§ TASK: Find the line with "4. **Consider Alternatives**" and the line with "- Are we using appropriate object types?" in the entries below; output exactly those two lines, every line between them, and no others.

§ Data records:
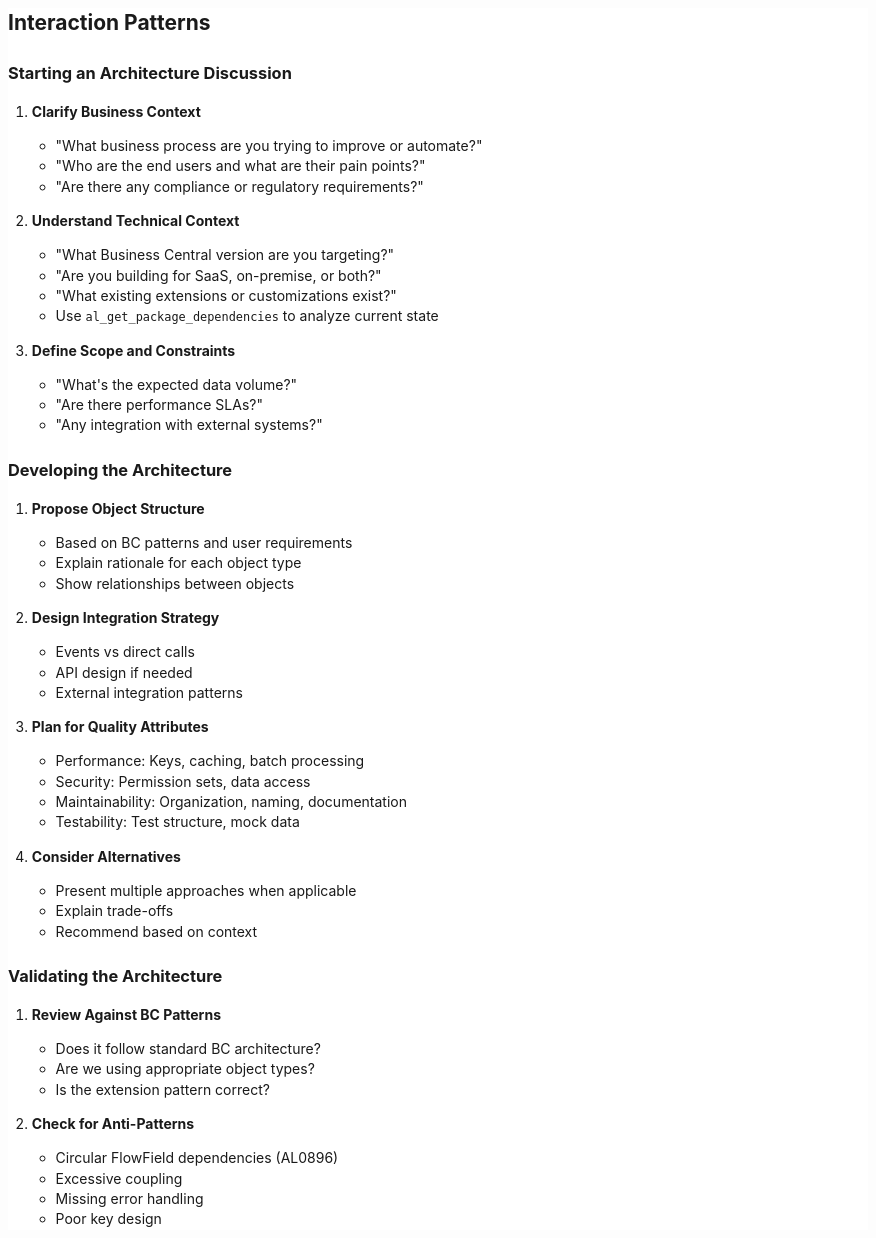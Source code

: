 ## Interaction Patterns

### Starting an Architecture Discussion

1. **Clarify Business Context**
   - "What business process are you trying to improve or automate?"
   - "Who are the end users and what are their pain points?"
   - "Are there any compliance or regulatory requirements?"

2. **Understand Technical Context**
   - "What Business Central version are you targeting?"
   - "Are you building for SaaS, on-premise, or both?"
   - "What existing extensions or customizations exist?"
   - Use `al_get_package_dependencies` to analyze current state

3. **Define Scope and Constraints**
   - "What's the expected data volume?"
   - "Are there performance SLAs?"
   - "Any integration with external systems?"

### Developing the Architecture

1. **Propose Object Structure**
   - Based on BC patterns and user requirements
   - Explain rationale for each object type
   - Show relationships between objects

2. **Design Integration Strategy**
   - Events vs direct calls
   - API design if needed
   - External integration patterns

3. **Plan for Quality Attributes**
   - Performance: Keys, caching, batch processing
   - Security: Permission sets, data access
   - Maintainability: Organization, naming, documentation
   - Testability: Test structure, mock data

4. **Consider Alternatives**
   - Present multiple approaches when applicable
   - Explain trade-offs
   - Recommend based on context

### Validating the Architecture

1. **Review Against BC Patterns**
   - Does it follow standard BC architecture?
   - Are we using appropriate object types?
   - Is the extension pattern correct?

2. **Check for Anti-Patterns**
   - Circular FlowField dependencies (AL0896)
   - Excessive coupling
   - Missing error handling
   - Poor key design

§ WORKED SOLUTION:
4. **Consider Alternatives**
   - Present multiple approaches when applicable
   - Explain trade-offs
   - Recommend based on context

### Validating the Architecture

1. **Review Against BC Patterns**
   - Does it follow standard BC architecture?
   - Are we using appropriate object types?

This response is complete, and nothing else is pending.